While she was looking at my arms one of the nurses came in and told her that I no longer needed bloods taking. (When you have a cannula inserted they’re able to take blood from it before flushing it with saline.) One of the antibiotics I’m on needs to have its levels checked daily to make sure that they’re not building up in the bloodstream as it can cause kidney and liver issues if it does. So I assumed that they’d used the bloods they’d taken that morning for that test. But then 2 hours later another doctor came in my room telling me she was here to do a blood test to check my levels and I lost my shit. I went on a bit of a rant about the fact they’d said they didn’t need it when they put the cannula in only a couple of hours earlier, that I had been repeatedly stabbed all bloody day, that my arms and my feet hurt and that I was fed up. She stood there and took it all and said she was sorry but that she still needed to take some blood. I then felt awful, it wasn’t her fault after all, and apologised profusely. I explained I was frustrated with it all but that wasn’t her fault and that she unfortunately took the brunt of that frustration. She was kind and accepted my apology and managed to get the blood on her first attempt! 

Apart from my rubbish veins my rubbish insides have been making themselves known. The best way to describe the pain is that it has felt like I’ve been eating razor blades and they’re slowly cutting me up as they pass through my bowels. Fun huh? I was on and off the loo so many times on Saturday night; it must have easily been 12+ times so I was exhausted when I finally fell asleep about 4am. I have to say that the nurses and healthcare assistants are amazing and if I’m asleep in the mornings they leave me or quietly do whatever it is they have to do in my room. Apparently I had my obs taken while I was asleep and took a syringe of ketamine while still half asleep. They do have to wake me for that one as it’s a controlled drug and has to be administered by 2 nurses. It can’t just be left on my bedside table for me to take when I wake up like my other tablets, but I have no recollection of taking it this morning! 

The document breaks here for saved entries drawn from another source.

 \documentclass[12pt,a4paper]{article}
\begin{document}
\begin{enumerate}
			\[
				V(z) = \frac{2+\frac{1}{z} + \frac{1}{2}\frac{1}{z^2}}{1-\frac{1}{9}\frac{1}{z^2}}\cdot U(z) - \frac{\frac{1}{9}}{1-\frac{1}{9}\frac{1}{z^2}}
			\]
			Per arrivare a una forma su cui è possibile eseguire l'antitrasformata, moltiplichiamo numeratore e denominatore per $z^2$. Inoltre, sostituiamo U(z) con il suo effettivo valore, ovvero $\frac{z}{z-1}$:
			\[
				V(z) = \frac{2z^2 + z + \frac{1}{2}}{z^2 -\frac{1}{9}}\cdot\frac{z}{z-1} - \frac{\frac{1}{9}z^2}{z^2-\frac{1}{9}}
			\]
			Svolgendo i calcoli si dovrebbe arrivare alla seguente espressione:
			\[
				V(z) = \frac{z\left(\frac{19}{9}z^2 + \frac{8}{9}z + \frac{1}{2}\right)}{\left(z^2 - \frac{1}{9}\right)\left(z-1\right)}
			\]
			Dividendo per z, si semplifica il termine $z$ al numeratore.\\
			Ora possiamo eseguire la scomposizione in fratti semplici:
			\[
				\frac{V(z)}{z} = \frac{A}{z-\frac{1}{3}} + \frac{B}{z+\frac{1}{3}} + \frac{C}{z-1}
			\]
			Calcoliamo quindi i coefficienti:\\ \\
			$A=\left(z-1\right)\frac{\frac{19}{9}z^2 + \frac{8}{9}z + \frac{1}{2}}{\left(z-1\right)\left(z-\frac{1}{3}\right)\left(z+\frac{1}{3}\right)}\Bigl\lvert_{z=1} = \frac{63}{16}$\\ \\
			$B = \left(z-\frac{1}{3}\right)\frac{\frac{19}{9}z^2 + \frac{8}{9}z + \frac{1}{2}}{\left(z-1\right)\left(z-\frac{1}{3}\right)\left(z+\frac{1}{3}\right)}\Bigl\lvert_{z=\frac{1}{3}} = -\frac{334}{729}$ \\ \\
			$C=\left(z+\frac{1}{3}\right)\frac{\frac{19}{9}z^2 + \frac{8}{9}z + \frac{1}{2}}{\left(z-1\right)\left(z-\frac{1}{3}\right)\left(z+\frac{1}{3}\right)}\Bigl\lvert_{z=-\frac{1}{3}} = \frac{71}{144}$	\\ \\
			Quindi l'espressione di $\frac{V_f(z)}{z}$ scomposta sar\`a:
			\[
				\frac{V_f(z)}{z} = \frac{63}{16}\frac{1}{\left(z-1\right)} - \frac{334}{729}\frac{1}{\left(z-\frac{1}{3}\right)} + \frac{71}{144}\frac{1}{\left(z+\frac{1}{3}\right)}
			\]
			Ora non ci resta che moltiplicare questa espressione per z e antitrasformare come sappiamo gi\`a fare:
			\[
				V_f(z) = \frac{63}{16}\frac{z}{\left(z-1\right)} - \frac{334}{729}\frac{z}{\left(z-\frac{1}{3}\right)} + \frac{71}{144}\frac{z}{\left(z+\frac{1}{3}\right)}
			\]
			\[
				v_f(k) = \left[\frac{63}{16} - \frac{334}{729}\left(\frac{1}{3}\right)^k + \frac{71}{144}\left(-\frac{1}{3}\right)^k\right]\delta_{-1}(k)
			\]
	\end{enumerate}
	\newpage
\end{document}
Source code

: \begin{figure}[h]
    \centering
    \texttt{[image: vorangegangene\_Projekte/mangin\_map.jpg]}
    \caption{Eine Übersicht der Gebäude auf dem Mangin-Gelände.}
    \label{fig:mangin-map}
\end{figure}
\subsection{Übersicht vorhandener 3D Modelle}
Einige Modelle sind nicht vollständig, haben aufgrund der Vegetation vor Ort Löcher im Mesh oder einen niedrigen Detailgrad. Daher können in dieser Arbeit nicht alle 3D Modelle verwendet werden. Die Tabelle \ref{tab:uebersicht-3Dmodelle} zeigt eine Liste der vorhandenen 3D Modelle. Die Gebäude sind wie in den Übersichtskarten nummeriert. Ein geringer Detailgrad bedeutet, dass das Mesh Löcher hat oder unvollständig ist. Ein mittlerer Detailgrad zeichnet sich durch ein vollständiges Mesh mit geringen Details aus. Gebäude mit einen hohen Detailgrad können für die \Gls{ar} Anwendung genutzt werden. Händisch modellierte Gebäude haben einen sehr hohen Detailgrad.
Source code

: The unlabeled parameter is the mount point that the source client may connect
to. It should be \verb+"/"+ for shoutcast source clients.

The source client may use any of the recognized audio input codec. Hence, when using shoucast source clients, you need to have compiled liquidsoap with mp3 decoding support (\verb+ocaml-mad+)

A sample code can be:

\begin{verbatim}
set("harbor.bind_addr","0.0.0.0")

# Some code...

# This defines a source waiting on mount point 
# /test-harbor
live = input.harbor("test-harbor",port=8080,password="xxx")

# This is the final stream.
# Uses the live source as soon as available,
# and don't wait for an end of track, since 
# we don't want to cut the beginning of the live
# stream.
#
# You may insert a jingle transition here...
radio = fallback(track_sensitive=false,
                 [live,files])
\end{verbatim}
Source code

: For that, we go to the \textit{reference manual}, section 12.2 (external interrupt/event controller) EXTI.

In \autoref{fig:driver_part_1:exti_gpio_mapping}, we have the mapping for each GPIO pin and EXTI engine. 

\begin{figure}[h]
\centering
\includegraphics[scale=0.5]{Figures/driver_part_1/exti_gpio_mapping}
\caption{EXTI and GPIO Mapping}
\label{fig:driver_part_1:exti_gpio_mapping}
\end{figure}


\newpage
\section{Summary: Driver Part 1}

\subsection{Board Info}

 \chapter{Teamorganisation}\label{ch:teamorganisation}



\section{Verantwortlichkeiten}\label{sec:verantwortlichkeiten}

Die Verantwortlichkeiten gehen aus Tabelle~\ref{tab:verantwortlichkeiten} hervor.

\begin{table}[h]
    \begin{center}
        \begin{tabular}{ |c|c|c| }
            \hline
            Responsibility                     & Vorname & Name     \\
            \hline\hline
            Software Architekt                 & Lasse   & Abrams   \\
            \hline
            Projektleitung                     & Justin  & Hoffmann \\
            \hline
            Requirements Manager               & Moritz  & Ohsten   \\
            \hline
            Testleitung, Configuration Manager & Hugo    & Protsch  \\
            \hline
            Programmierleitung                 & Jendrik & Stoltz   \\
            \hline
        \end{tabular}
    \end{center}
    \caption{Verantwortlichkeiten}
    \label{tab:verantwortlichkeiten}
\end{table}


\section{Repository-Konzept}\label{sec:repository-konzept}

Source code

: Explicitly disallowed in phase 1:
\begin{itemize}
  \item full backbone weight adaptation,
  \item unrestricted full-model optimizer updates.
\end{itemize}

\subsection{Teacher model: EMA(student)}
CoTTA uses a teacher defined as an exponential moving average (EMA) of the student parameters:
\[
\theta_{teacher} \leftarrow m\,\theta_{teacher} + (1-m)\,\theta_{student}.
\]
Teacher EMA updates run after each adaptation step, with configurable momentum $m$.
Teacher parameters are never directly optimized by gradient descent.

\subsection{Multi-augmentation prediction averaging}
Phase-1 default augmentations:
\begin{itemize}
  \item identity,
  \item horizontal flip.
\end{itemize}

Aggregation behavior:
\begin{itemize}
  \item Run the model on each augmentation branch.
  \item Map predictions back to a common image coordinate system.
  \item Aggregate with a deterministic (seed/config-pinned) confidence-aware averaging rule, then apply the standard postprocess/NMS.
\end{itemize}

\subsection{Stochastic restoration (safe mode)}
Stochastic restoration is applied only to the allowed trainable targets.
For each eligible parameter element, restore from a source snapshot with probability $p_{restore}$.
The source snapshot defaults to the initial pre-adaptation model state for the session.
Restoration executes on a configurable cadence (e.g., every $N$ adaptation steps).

I finally woke up just before midday feeling really crap, physically and mentally. Obviously today was Fathers Day and although my own Dad was flying home from Spain I still would have liked to be at home to celebrate with Hubby. He is an amazing Dad who always puts me and the kids before himself so I wanted to make sure he had a nice day. To this end I’ve spent the last few days cajoling and reminding the two teenagers to get presents for him, to wrap the gifts I had gotten delivered and to go to the shops to get stuff they could cook him breakfast. Anyone with teens knows they are completely self obsessed and wrapped up in their own little world (or is that just my kids?). To be fair, Big Girl was at work all day yesterday and Big Fella had games to play on his Xbox but we got there in the end. I don’t think it was quite the day Hubby would have had if I had been home but I think it was ok. And in all the chaos of trying to sort my kids out I completely forgot to order my Dad’s present (sorry Dad if you’re reading this!) But Amazon prime next day delivery came to the rescue and it arrived just after my parents touched down on the tarmac.  

Writing all this down really helps with my mental health and was one of the reasons I started blogging in the first place. It’s almost as if when it’s on the paper (or webpage) it’s out of my head and then I can move on. I guess it’s like my way of releasing all the pent up emotions while at the same time allowing people to understand what’s going on in my life without me having to relay it individually time and time again. I’m sure that I will wake up tomorrow and feel better. Nothing will have changed. My veins will still be bad, my line will still need taking out and this illness will still be ravaging my insides but how I deal with that will be different. The only thing you can control when there is nothing you can control is your attitude to it all. And while I’ve struggled the last couple of days I know that tomorrow instead of thinking  ‘why me?’ I will remember that there’s nothing so special about me and think ‘why not me?’ instead. And if for any reason I'm still stuck in a spiral of feeling down I know there are plenty of nurses on the ward I can reach out to and say ‘hey, I’m not ok’. Because it’s ok to not be ok.